Much of the marketing for this event was done through Facebook with one or two posters stuck on different locations in Nairobi. Approximately 13,000 people were invited and approximately 1000 people confirmed attendance on Facebook events.   We can blame the weather for the 1000 people not showing up as I counted approximately 300 people. It does however goes to show how powerful social media is in this day and age for individuals and businesses alike.

  1. Actors get along and are fun people to hang around.

When I joined the acting fraternity, there were stories being thrown around about how I should be careful when making friends with other actors because actors like to stab each other in the back in order to get ahead. Well, if what I witnessed at the party is anything to go by, I am here to say that actors are humans with emotions and depending on how you approach them, you will get the appropriate response in return. It was nice to see Mali and Lies that bind actors enjoying themselves despite rumors of them not getting along as someone stole someone else’s idea in the two programs. It is nice to know actors can rise above petty issues and actually have a good time together. More events involving actors should be arranged in order to not only know each other well as we are all colleagues but to strengthen the union that is the acting fraternity.

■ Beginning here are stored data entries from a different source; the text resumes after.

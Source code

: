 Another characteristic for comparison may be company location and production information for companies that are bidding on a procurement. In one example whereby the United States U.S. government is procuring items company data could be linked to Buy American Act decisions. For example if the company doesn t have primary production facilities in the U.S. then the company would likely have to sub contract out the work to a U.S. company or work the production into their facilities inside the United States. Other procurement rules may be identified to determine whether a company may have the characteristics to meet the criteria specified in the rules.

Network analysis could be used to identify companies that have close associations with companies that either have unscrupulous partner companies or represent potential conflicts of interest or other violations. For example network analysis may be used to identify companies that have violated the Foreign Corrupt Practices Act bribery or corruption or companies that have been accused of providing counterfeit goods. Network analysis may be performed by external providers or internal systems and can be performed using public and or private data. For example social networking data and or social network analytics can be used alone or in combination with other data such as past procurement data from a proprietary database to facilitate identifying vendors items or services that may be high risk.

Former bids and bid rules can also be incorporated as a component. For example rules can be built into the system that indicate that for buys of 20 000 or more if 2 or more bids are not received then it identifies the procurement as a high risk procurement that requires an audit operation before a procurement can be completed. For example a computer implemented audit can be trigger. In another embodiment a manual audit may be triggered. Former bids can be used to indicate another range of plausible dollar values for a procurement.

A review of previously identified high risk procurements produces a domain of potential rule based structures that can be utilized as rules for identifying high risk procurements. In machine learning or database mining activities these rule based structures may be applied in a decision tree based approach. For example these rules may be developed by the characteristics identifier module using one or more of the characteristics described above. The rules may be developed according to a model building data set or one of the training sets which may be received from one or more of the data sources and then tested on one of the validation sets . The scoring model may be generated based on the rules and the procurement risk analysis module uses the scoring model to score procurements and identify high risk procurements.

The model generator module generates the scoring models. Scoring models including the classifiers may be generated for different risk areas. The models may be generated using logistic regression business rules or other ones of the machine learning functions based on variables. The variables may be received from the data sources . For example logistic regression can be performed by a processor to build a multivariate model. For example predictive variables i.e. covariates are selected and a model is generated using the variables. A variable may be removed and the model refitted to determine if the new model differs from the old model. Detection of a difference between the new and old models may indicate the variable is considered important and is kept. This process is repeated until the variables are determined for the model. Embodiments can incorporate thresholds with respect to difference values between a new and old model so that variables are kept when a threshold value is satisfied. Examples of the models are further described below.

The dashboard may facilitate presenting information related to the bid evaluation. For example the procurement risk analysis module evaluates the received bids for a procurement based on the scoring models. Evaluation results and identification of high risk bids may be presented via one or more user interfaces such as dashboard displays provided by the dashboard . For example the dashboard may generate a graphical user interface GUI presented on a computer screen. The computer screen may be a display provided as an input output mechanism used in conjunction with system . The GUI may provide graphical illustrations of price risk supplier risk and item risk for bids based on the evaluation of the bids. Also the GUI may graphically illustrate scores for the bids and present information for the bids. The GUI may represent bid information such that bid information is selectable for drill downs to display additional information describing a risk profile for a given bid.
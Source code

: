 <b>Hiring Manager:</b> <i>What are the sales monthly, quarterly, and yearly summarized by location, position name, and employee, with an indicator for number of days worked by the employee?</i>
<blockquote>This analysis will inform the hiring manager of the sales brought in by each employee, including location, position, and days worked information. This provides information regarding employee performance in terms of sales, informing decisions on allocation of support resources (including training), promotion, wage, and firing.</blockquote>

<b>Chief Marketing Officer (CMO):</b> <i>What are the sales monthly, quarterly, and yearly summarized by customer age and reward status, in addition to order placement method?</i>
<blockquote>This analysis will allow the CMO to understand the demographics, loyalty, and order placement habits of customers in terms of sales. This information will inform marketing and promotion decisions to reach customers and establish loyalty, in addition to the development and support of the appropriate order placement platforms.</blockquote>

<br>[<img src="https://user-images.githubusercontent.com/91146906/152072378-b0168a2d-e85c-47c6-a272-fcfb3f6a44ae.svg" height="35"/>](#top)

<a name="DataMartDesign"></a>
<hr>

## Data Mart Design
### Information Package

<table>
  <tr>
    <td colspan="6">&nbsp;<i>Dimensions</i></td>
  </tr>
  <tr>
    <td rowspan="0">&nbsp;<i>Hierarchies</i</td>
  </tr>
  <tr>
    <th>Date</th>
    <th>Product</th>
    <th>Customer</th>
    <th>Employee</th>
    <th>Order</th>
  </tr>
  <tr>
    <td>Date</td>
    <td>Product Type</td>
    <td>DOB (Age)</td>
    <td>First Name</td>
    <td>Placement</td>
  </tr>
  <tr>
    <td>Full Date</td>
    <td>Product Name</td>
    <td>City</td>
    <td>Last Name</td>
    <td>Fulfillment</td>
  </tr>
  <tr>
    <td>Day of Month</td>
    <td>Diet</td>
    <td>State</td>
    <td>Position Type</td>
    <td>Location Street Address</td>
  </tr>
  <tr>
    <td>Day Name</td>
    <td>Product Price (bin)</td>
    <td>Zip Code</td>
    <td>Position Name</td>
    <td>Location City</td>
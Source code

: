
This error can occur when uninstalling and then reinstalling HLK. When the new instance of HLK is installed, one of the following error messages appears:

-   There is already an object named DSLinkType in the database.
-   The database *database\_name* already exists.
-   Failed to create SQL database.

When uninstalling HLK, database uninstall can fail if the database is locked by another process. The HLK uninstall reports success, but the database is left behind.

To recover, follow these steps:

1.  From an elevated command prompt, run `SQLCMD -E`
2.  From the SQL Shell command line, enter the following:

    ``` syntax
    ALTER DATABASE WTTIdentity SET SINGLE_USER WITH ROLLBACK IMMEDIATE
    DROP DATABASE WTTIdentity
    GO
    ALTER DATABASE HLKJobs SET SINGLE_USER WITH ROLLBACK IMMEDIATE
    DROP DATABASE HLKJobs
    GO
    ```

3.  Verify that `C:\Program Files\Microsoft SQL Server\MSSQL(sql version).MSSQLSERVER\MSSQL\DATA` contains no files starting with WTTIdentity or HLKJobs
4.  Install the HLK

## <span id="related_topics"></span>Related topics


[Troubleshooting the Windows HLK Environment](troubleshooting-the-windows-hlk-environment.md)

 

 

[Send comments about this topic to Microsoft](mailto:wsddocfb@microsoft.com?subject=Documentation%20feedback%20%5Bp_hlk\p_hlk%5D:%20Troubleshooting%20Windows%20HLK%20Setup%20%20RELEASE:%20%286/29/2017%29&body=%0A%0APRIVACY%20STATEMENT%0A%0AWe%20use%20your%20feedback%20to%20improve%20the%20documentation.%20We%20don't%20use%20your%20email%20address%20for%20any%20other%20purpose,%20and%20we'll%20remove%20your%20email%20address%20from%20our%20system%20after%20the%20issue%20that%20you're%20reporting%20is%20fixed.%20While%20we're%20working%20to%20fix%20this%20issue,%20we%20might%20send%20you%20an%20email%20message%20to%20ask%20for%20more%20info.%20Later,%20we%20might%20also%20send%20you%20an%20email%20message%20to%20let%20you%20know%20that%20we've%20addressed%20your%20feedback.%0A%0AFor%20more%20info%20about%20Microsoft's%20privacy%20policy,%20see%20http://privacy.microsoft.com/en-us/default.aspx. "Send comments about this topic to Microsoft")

  1. Partnerships are necessary if we are to make it in this industry

Actors.co.ke was asked by Filmbiz Africa to run a poll early January to let the public and other actors select their favorite actors. The chosen actors ended up in the Filmbiz Africa magazine and thereafter came the party where the two organizations that are actors.co.ke and Filmbiz Africa did the marketing and overall organization of the event. Other film fraternities can borrow a leaf from this and should partner and work together in projects and activities in order to grow our film industry. We cannot do it individually and we still have a long way to go before reaching the levels other “woods” are.

A big thank you goes to the actors that showed up for the event, Gash studio, Filmbiz Africa Magazine and actors.co.ke for the gesture and we hope to hold many other events in the future where Kenyan actors can come together for a worthy cause.